Nutritional risk assessment in hospitalized children: a comparison of pediatric subjective global assessment and STRONGkids screening tool with anthropometric indicators

Luciana da S. Klein Campos, Laura Dresch Neumann, Estela Iraci Rabito, Elza Daniel de Mello, Juliana Paludo Vallandro


Aims: To compare the Subjective Global Nutritional Assessment (SGNA) and the Screening Tool for Risk on Nutritional Status and Growth (STRONGkids) protocols with anthropometric measurements at admission, and associate them to length of stay in hospitalized children.
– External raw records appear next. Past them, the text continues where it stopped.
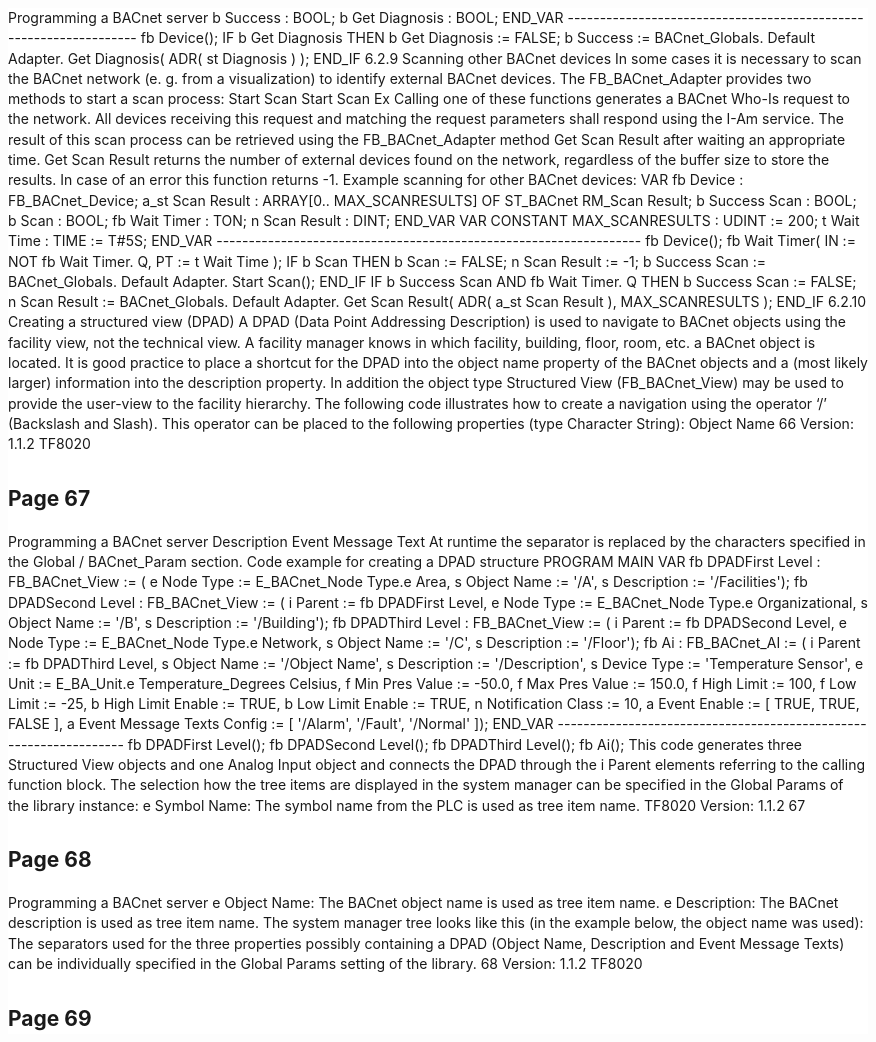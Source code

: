 Programming a BACnet server b Success : BOOL; b Get Diagnosis : BOOL; END_VAR ------------------------------------------------------------------ fb Device(); IF b Get Diagnosis THEN b Get Diagnosis := FALSE; b Success := BACnet_Globals. Default Adapter. Get Diagnosis( ADR( st Diagnosis ) ); END_IF 6.2.9 Scanning other BACnet devices In some cases it is necessary to scan the BACnet network (e. g. from a visualization) to identify external BACnet devices. The FB_BACnet_Adapter provides two methods to start a scan process: Start Scan Start Scan Ex Calling one of these functions generates a BACnet Who-Is request to the network. All devices receiving this request and matching the request parameters shall respond using the I-Am service. The result of this scan process can be retrieved using the FB_BACnet_Adapter method Get Scan Result after waiting an appropriate time. Get Scan Result returns the number of external devices found on the network, regardless of the buffer size to store the results. In case of an error this function returns -1. Example scanning for other BACnet devices: VAR fb Device : FB_BACnet_Device; a_st Scan Result : ARRAY[0.. MAX_SCANRESULTS] OF ST_BACnet RM_Scan Result; b Success Scan : BOOL; b Scan : BOOL; fb Wait Timer : TON; n Scan Result : DINT; END_VAR VAR CONSTANT MAX_SCANRESULTS : UDINT := 200; t Wait Time : TIME := T#5S; END_VAR ------------------------------------------------------------------ fb Device(); fb Wait Timer( IN := NOT fb Wait Timer. Q, PT := t Wait Time ); IF b Scan THEN b Scan := FALSE; n Scan Result := -1; b Success Scan := BACnet_Globals. Default Adapter. Start Scan(); END_IF IF b Success Scan AND fb Wait Timer. Q THEN b Success Scan := FALSE; n Scan Result := BACnet_Globals. Default Adapter. Get Scan Result( ADR( a_st Scan Result ), MAX_SCANRESULTS ); END_IF 6.2.10 Creating a structured view (DPAD) A DPAD (Data Point Addressing Description) is used to navigate to BACnet objects using the facility view, not the technical view. A facility manager knows in which facility, building, floor, room, etc. a BACnet object is located. It is good practice to place a shortcut for the DPAD into the object name property of the BACnet objects and a (most likely larger) information into the description property. In addition the object type Structured View (FB_BACnet_View) may be used to provide the user-view to the facility hierarchy. The following code illustrates how to create a navigation using the operator ‘\/’ (Backslash and Slash). This operator can be placed to the following properties (type Character String): Object Name 66 Version: 1.1.2 TF8020
## Page 67

Programming a BACnet server Description Event Message Text At runtime the separator is replaced by the characters specified in the Global / BACnet_Param section. Code example for creating a DPAD structure PROGRAM MAIN VAR fb DPADFirst Level : FB_BACnet_View := ( e Node Type := E_BACnet_Node Type.e Area, s Object Name := '\/A', s Description := '\/Facilities'); fb DPADSecond Level : FB_BACnet_View := ( i Parent := fb DPADFirst Level, e Node Type := E_BACnet_Node Type.e Organizational, s Object Name := '\/B', s Description := '\/Building'); fb DPADThird Level : FB_BACnet_View := ( i Parent := fb DPADSecond Level, e Node Type := E_BACnet_Node Type.e Network, s Object Name := '\/C', s Description := '\/Floor'); fb Ai : FB_BACnet_AI := ( i Parent := fb DPADThird Level, s Object Name := '\/Object Name', s Description := '\/Description', s Device Type := 'Temperature Sensor', e Unit := E_BA_Unit.e Temperature_Degrees Celsius, f Min Pres Value := -50.0, f Max Pres Value := 150.0, f High Limit := 100, f Low Limit := -25, b High Limit Enable := TRUE, b Low Limit Enable := TRUE, n Notification Class := 10, a Event Enable := [ TRUE, TRUE, FALSE ], a Event Message Texts Config := [ '\/Alarm', '\/Fault', '\/Normal' ]); END_VAR ------------------------------------------------------------------ fb DPADFirst Level(); fb DPADSecond Level(); fb DPADThird Level(); fb Ai(); This code generates three Structured View objects and one Analog Input object and connects the DPAD through the i Parent elements referring to the calling function block. The selection how the tree items are displayed in the system manager can be specified in the Global Params of the library instance: e Symbol Name: The symbol name from the PLC is used as tree item name. TF8020 Version: 1.1.2 67
## Page 68

Programming a BACnet server e Object Name: The BACnet object name is used as tree item name. e Description: The BACnet description is used as tree item name. The system manager tree looks like this (in the example below, the object name was used): The separators used for the three properties possibly containing a DPAD (Object Name, Description and Event Message Texts) can be individually specified in the Global Params setting of the library. 68 Version: 1.1.2 TF8020
## Page 69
Methods: Cross-sectional study with patients from four to 8.9 years admitted to a pediatric hospital in Porto Alegre, Rio Grande do Sul, Brazil. The sample was selected by convenience, and data collection occurred between June and October 2014. Patients in the Intensive Care Unit and those unable to feed orally were not included. We collected general and socioeconomic information and applied STRONGkids and SGNA protocols at admission. Clinical and anthropometric data were retrieved from electronic medical records.

Results: We evaluated 317 patients with a mean age of 76.1±17.5 months, most of them admitted for surgery (21.5%). According to anthropometric measurements, 5% of patients were malnourished, 74.1% had normal weight and 20.8% were overweight. There was a statistically significant association between malnutrition classified by anthropometric measurements and moderate and severe malnutrition defined by SGNA (p<0.001). There was also a significant association between overweight, normal weight and malnutrition classified by anthropometric measurements and low, medium and high nutritional risk, respectively (p<0.001). There was a statistically significant agreement, although very weak, between STRONGkids and anthropometric measurements (kappa=0.148; p=0.001).

Conclusions: All protocols were associated (though in low intensity) to length of hospital stay. In addition, STRONGkids showed greater agreement, although still weak, with anthropometric measurements when compared to the SGNA. Further studies are needed to verify the agreement of these protocols with other objective methods of nutritional assessment.


nutrition assessment; child, hospitalized; malnutrition.